§ Items listed in a dataset
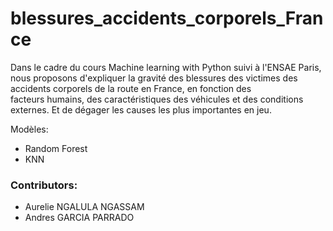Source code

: # blessures_accidents_corporels_France
Dans le cadre du cours Machine learning with Python suivi à l'ENSAE Paris, nous proposons d'expliquer la gravité des blessures des victimes des accidents corporels de la route en France, en fonction des facteurs humains, des caractéristiques des véhicules et des conditions externes. Et de dégager les causes les plus importantes en jeu.

Modèles:
  - Random Forest
  - KNN
  
### Contributors:
- Aurelie NGALULA NGASSAM
- Andres GARCIA PARRADO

§ WORK TO COMPLETE
What the records say must be written out exactly, with none of their pictures.

§ ANSWER SECTION
Source code

: # blessures_accidents_corporels_France
Dans le cadre du cours Machine learning with Python suivi à l'ENSAE Paris, nous proposons d'expliquer la gravité des blessures des victimes des accidents corporels de la route en France, en fonction des facteurs humains, des caractéristiques des véhicules et des conditions externes. Et de dégager les causes les plus importantes en jeu.

Modèles:
  - Random Forest
  - KNN
  
### Contributors:
- Aurelie NGALULA NGASSAM
- Andres GARCIA PARRADO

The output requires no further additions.